A grant proposal methods section must convince reviewers that your design will answer your research question and that you can execute it. Include: research design and paradigm (briefly justified); data sources and access strategy (how will you get the data?); sampling strategy and sample size justification; data collection instruments and procedures; analysis approach; ethics approval plan; and timeline with realistic milestones. Feasibility is reviewers’ primary concern — a methods section that does not explain how you will access participants or data signals an unfeasible project regardless of how sophisticated the design is.
Q: How do you write a research budget for a grant proposal?
A research budget must be itemised, realistic, and justified. Include: personnel costs (research associate salary at UGC norms, project coordinator if needed); travel (field visits itemised by location and estimated cost); equipment and materials (databases, printing); conference dissemination (registration and travel for presenting findings); and contingency (5–10%). Every budget line must be justified in a budget narrative: explain why each item is necessary for the research, not just what it costs. Reviewers reject budgets that are inflated (padding) or unrealistically low (suggests the researcher has not thought through the project).

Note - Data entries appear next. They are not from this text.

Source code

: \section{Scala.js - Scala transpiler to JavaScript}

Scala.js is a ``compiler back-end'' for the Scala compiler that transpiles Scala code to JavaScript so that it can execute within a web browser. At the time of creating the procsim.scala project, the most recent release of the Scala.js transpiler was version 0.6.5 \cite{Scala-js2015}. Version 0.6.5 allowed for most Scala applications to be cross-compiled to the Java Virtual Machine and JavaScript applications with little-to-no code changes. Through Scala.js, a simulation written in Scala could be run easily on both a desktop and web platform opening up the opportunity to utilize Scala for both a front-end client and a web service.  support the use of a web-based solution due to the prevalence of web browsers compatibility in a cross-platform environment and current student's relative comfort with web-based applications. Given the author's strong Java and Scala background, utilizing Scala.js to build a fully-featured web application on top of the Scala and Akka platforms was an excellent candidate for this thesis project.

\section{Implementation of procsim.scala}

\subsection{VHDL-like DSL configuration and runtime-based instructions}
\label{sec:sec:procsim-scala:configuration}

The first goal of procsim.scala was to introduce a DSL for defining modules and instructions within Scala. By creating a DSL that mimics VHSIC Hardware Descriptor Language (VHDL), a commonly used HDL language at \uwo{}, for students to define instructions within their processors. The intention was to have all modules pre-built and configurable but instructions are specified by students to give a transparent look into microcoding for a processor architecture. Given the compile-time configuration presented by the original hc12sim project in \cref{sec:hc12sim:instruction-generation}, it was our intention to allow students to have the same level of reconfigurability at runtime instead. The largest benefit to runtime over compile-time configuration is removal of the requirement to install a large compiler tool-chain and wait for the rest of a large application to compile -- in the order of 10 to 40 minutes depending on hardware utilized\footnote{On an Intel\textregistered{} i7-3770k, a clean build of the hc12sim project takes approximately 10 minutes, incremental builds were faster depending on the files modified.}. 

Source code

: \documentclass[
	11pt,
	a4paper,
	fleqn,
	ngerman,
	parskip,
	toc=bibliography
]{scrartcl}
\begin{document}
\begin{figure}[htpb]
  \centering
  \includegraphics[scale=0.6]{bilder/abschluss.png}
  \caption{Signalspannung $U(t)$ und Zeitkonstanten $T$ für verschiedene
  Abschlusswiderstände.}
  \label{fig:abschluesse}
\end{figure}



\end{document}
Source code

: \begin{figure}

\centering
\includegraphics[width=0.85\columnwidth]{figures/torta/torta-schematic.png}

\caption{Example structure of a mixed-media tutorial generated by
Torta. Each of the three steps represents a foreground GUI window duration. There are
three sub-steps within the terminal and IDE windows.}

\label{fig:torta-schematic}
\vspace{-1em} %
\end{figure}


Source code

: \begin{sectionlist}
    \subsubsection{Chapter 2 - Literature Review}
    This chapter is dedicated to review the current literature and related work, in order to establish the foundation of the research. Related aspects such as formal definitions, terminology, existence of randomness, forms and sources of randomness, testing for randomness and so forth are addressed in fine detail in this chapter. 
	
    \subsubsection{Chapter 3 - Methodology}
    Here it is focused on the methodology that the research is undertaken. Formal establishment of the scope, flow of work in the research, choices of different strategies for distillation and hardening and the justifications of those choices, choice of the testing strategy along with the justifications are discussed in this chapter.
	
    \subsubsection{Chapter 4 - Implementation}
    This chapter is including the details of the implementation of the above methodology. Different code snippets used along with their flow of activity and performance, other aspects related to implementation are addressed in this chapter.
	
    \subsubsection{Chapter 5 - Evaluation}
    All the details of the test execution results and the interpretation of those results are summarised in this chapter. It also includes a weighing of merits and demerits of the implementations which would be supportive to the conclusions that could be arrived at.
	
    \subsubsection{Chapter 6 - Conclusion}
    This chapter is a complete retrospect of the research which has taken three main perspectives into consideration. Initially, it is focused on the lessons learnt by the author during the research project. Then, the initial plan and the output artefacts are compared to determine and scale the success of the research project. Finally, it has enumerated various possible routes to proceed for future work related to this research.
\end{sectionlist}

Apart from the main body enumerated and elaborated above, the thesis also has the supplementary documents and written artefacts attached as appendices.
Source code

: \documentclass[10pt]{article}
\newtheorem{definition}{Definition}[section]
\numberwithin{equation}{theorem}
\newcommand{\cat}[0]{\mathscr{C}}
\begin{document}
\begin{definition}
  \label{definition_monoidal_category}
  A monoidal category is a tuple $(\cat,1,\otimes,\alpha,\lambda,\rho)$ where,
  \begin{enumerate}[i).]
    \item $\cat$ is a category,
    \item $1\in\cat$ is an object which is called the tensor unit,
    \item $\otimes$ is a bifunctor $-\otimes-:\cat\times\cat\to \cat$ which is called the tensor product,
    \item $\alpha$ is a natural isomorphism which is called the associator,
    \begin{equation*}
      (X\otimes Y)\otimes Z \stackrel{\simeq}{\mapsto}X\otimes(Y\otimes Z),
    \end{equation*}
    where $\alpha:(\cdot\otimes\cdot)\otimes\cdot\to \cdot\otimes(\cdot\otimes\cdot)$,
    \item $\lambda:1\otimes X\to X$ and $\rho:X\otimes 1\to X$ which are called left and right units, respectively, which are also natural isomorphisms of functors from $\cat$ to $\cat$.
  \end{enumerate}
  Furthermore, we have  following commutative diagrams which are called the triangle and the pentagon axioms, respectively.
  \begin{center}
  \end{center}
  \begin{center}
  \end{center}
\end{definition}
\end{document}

Q: What is a research timeline in a grant proposal?
A research timeline is a month-by-month or quarter-by-quarter plan showing when each activity in the research project will occur. Present it as a Gantt chart or table: activities listed vertically, time periods horizontally. Include: ethics approval, instrument development, data collection, data analysis, writing, dissemination, and submission of final report. The timeline must be realistic — reviewers assess feasibility by checking whether the proposed activities can actually be completed within the project period. A 12-month project that proposes 6 months of data collection and 6 months of everything else is not feasible.
Q: What are the most common reasons grant proposals are rejected?
The most common rejection reasons are: vague or insufficiently specific research question; methodology that does not clearly address the research question; unrealistic timeline or budget; insufficient evidence of researcher capacity (no relevant publications or prior grants); inadequate access and feasibility plan (no clear path to data); weak significance statement that does not demonstrate why the funding body should care; and failure to follow the application format. Most grant rejections are for preventable reasons — careful attention to the call for proposals and the funded projects list of the target funder prevents most of them.
Q: How do you calculate the salary for a research associate in an Indian grant proposal?
Research associate (RA) salary in Indian grant proposals must follow UGC/ICSSR/DST norms rather than institutional or market rates. ICSSR norms (2024): Junior Research Fellow Rs 37,000/month; Senior Research Fellow Rs 42,000/month. SERB norms are updated annually — check the current SERB scheme guidelines for the applicable rate. Include HRA (House Rent Allowance) as per government norms if the RA is relocating. Do not underbudget RA costs to make the proposal look efficient — reviewers know the norms and underbudgeted salary lines signal that the researcher has not properly planned the project.
References
- Ries, J. B., & Leukefeld, C. G. (2019). Applying for Research Funding (2nd ed.). Sage.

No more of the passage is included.